In general, I would recommend you read this thread in general:
http://forums.psychcentral.com/relat...cal-abuse.html
or, if this is too much trouble, one post from that thread that has a behavioral recipe just for you:
http://forums.psychcentral.com/4087996-post23.html
The advice is brilliant.
In your case, to modify this advice to your situation, you are always the victim or perceived victim of silent treatment, and you have good (meaning - valid and not frivolous) reasons to be in this position because of how your mom treats you (maybe others, too, but it is sufficient to have just your mom give you silent treatment to develop your attitude so you do not need to dig further in analysis of causes).
You probably have never been on the other end. Also, you probably do not have overwhelmingly many contacts or very high pressure job, because from your description you are basically a free on-call worker. If they text you, you respond. That is being on-call. Do you get paid to respond? You do not - so you are an on-call volunteer.

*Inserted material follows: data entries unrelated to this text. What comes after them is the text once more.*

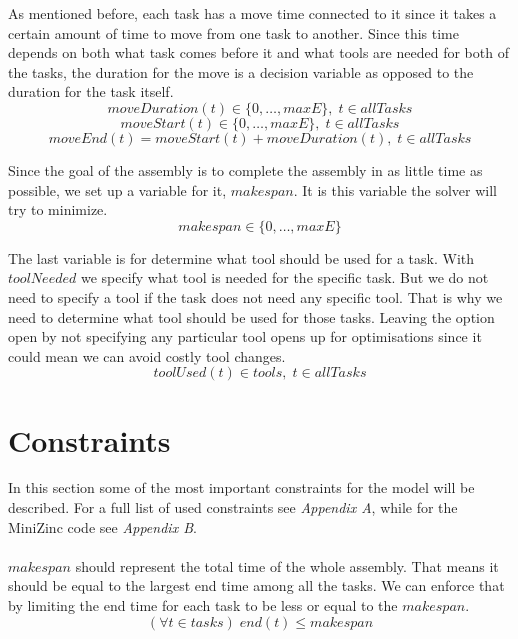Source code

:   \noindent As mentioned before, each task has a move time connected to it since it takes a certain amount of time to move from one task to another. Since this time depends on both what task comes before it and what tools are needed for both of the tasks, the duration for the move is a decision variable as opposed to the duration for the task itself.
 \begin{equation}\label{eq:49}
 moveDuration(t) \in \{0 , \ldots , maxE\}, \; t \in allTasks
 \end{equation}
 \begin{equation}\label{eq:50}
 moveStart(t) \in \{0 , \ldots , maxE\}, \; t \in allTasks
 \end{equation}
 \begin{equation}\label{eq:51}
 moveEnd(t) = moveStart(t) + moveDuration(t), \; t \in allTasks
 \end{equation}

  \noindent Since the goal of the assembly is to complete the assembly in as little time as possible, we set up a variable for it, $makespan$. It is this variable the solver will try to minimize.
 \begin{equation}\label{eq:48}
 makespan \in \{0 , \ldots , maxE\}
 \end{equation}

  \noindent The last variable is for determine what tool should be used for a task. With $toolNeeded$ we specify what tool is needed for the specific task. But we do not need to specify a tool if the task does not need any specific tool. That is why we need to determine what tool should be used for those tasks. Leaving the option open by not specifying any particular tool opens up for optimisations since it could mean we can avoid costly tool changes.
 \begin{equation}\label{eq:52}
 toolUsed(t) \in tools, \; t \in allTasks
 \end{equation}
  
 
 \section{Constraints}\label{seq:constraints}
 In this section some of the most important constraints for the model will be described. For a full list of used constraints see \emph{Appendix A}, while for the MiniZinc code see \emph{Appendix B}.
 \\\\
 $makespan$ should represent the total time of the whole assembly. That means it should be equal to the largest end time among all the tasks. We can enforce that by limiting the end time for each task to be less or equal to the $makespan$.
 \begin{equation}\label{eq:92}
 (\forall t \in tasks) \; end(t) \le makespan
 \end{equation}


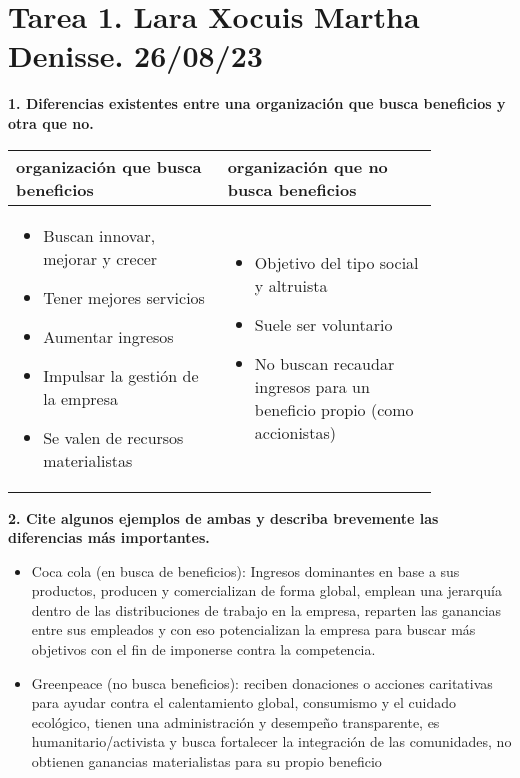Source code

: \documentclass[letterpaper,12pt]{article}
\begin{document}
\begin{sloppypar}
\section*{Tarea 1. Lara Xocuis Martha Denisse. 26/08/23}
\textbf{1. Diferencias existentes entre una organización que busca beneficios y otra que no.}
\begin{table}[H]
    \centering
    \begin{tabular}{|m{0.42\linewidth}|m{0.42\linewidth}|} 
        \hline
        organización que busca beneficios & organización que no busca beneficios\\
        \hline
        \begin{itemize}
            \item Buscan innovar, mejorar y crecer
            \item Tener mejores servicios 
            \item Aumentar ingresos 
            \item Impulsar la gestión de la empresa 
            \item Se valen de recursos materialistas
        \end{itemize}
        & 
        \begin{itemize}
            \item Objetivo del tipo social y altruista 
            \item Suele ser voluntario 
            \item No buscan recaudar ingresos para un beneficio propio (como accionistas)
        \end{itemize} \\ 
        \hline 
    \end{tabular}
\end{table}
\textbf{2. Cite algunos ejemplos de ambas y describa brevemente las diferencias más importantes.}
\begin{itemize}
    \item Coca cola (en busca de beneficios): Ingresos dominantes en base a sus productos, producen y comercializan de forma global, emplean una jerarquía dentro de las distribuciones de trabajo en la empresa, reparten las ganancias entre sus empleados y con eso potencializan la empresa para buscar más objetivos con el fin de imponerse contra la competencia.
    \item Greenpeace (no busca beneficios): reciben donaciones o acciones caritativas para ayudar contra el calentamiento global, consumismo y el cuidado ecológico, tienen una administración y desempeño transparente, es humanitario/activista y busca fortalecer la integración de las comunidades, no obtienen ganancias materialistas para su propio beneficio

\end{itemize}
\end{sloppypar}
\end{document}
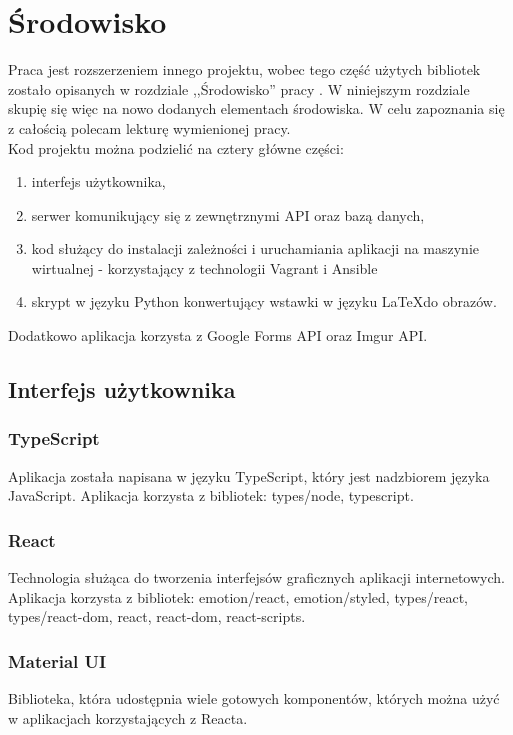 \chapter{Środowisko}
Praca jest rozszerzeniem innego projektu, wobec tego część użytych bibliotek zostało opisanych 
w rozdziale ,,Środowisko'' pracy \ap. W niniejszym rozdziale skupię się więc na nowo dodanych
elementach środowiska. W celu zapoznania się z całością polecam lekturę wymienionej 
pracy.
\\ Kod projektu można podzielić na cztery główne części:
\begin{enumerate}
  \item interfejs użytkownika,
  \item serwer komunikujący się z zewnętrznymi API oraz bazą danych,
  \item kod służący do instalacji zależności i uruchamiania aplikacji na maszynie wirtualnej 
  - korzystający z technologii Vagrant i Ansible
  \item skrypt w języku Python konwertujący wstawki w języku \LaTeX do obrazów.
\end{enumerate}
Dodatkowo aplikacja korzysta z Google Forms API oraz Imgur API.

\section{Interfejs użytkownika}

\subsection{TypeScript}
Aplikacja została napisana w języku TypeScript, który jest nadzbiorem języka JavaScript. 
Aplikacja korzysta z bibliotek: 
types/node, typescript.

\subsection{React}
Technologia służąca do tworzenia interfejsów
graficznych aplikacji internetowych. Aplikacja korzysta z bibliotek:
emotion/react, emotion/styled, types/react, types/react-dom, 
react, react-dom, react-scripts.

\subsection{Material UI}
Biblioteka, która udostępnia wiele gotowych komponentów, których można użyć w
aplikacjach korzystających z Reacta. 

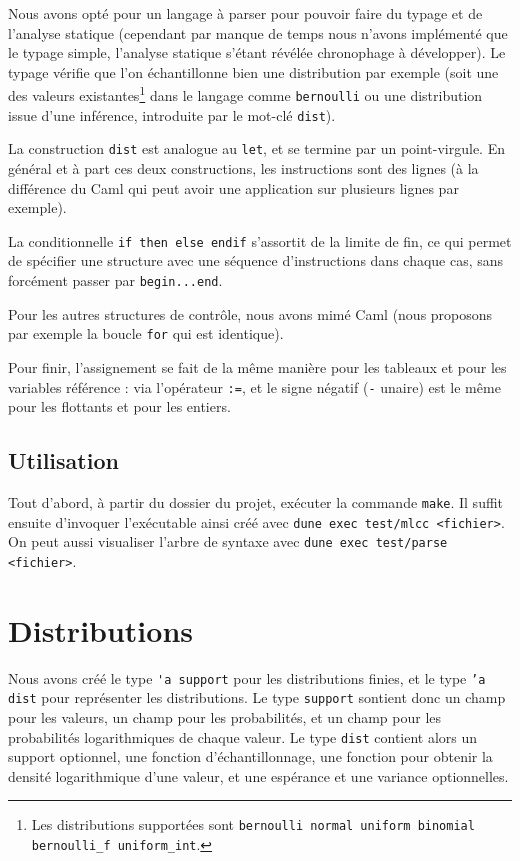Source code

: \documentclass[svgnames]{article}
\begin{document}
Nous avons opté pour un langage à parser pour pouvoir faire du typage et de l'analyse statique (cependant par manque de temps nous n'avons implémenté que le typage simple, l'analyse statique s'étant révélée chronophage à développer).
Le typage vérifie que l'on échantillonne bien une distribution par exemple (soit une des valeurs existantes\footnote{Les distributions supportées sont \texttt{bernoulli normal uniform binomial bernoulli\_f uniform\_int}.} dans le langage comme \verb|bernoulli| ou une distribution issue d'une inférence, introduite par le mot-clé \lstinline{dist}).

La construction \lstinline{dist} est analogue au \lstinline{let}, et se termine par un point-virgule. En général et à part ces deux constructions, les instructions sont des lignes (à la différence du Caml qui peut avoir une application sur plusieurs lignes par exemple). 

La conditionnelle \lstinline{if then else endif} s'assortit de la limite de fin, ce qui permet de spécifier une structure avec une séquence d'instructions dans chaque cas, sans forcément passer par \lstinline{begin...end}.

Pour les autres structures de contrôle, nous avons mimé Caml (nous proposons par exemple la boucle \lstinline{for} qui est identique).

Pour finir, l'assignement se fait de la même manière pour les tableaux et pour les variables référence : via l'opérateur \verb|:=|, et le signe négatif (\verb|-| unaire) est le même pour les flottants et pour les entiers.

\subsection{Utilisation}

Tout d'abord, à partir du dossier du projet, exécuter la commande \verb|make|. Il suffit ensuite d'invoquer l'exécutable ainsi créé avec \verb|dune exec test/mlcc <fichier>|. On peut aussi visualiser l'arbre de syntaxe avec \verb|dune exec test/parse <fichier>|.

\section{Distributions}

Nous avons créé le type \verb|'a support| pour les distributions finies, et le type \texttt{'a dist} pour représenter les distributions. Le type \texttt{support} sontient donc un champ pour les valeurs, un champ pour les probabilités, et un champ pour les probabilités logarithmiques de chaque valeur. Le type \texttt{dist} contient alors un support optionnel, une fonction d'échantillonnage, une fonction pour obtenir la densité logarithmique d'une valeur, et une espérance et une variance optionnelles.
\end{document}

Now imagine that you had a demanding, high pressure job, a large social circle, and all of that, and, you would physically be unable to provide your "24/7 on-call support to whoever decides to message me".
And then act accordingly.
Do not respond to texts right away. Just do not. Or respond with "sorry, busy now, more later" (I do not use SMS so I do not know how to type in text speak and instead I type in normal English, but you can adapt to the proper etiquette of texting).
If you feel a compulsion to respond right away, do not respond to the sender; send an email to yourself instead. Set an alarm or timer on your cell phone for 2 hours. After 2 hours, read the email you sent to yourself. Do you still like it? Does it say what you want to say atm? Is it worth sending? If it is, is it worth sending now or can it wait on ice for another 1 hr (then set another alarm).
And everywhere make a dedicated, conscious effort to delay your response time. Rose' examples in that little post I recommend that you read are marvelous - brief and to the point.
And then, fake it until you make it. Keep doing the forced delay of response until you get over the compulsion to be instantly on-call.
This would be very helpful in many ways, as you would break the cycle of feeling like a victim of silent treatment.
As a collateral benefit, you will not appear desperate to potential dates. On-call availability can be interpreted to mean that you are desperate.
Remember that people get paid to be on-call: firefighters, midwives, site realibility engineers, presidents who have to rush to disaster sites - they all are getting paid. And you are not only providing your services for free, but you are providing them to your own detriment, creating hurt, disappointment, and anger in yourself.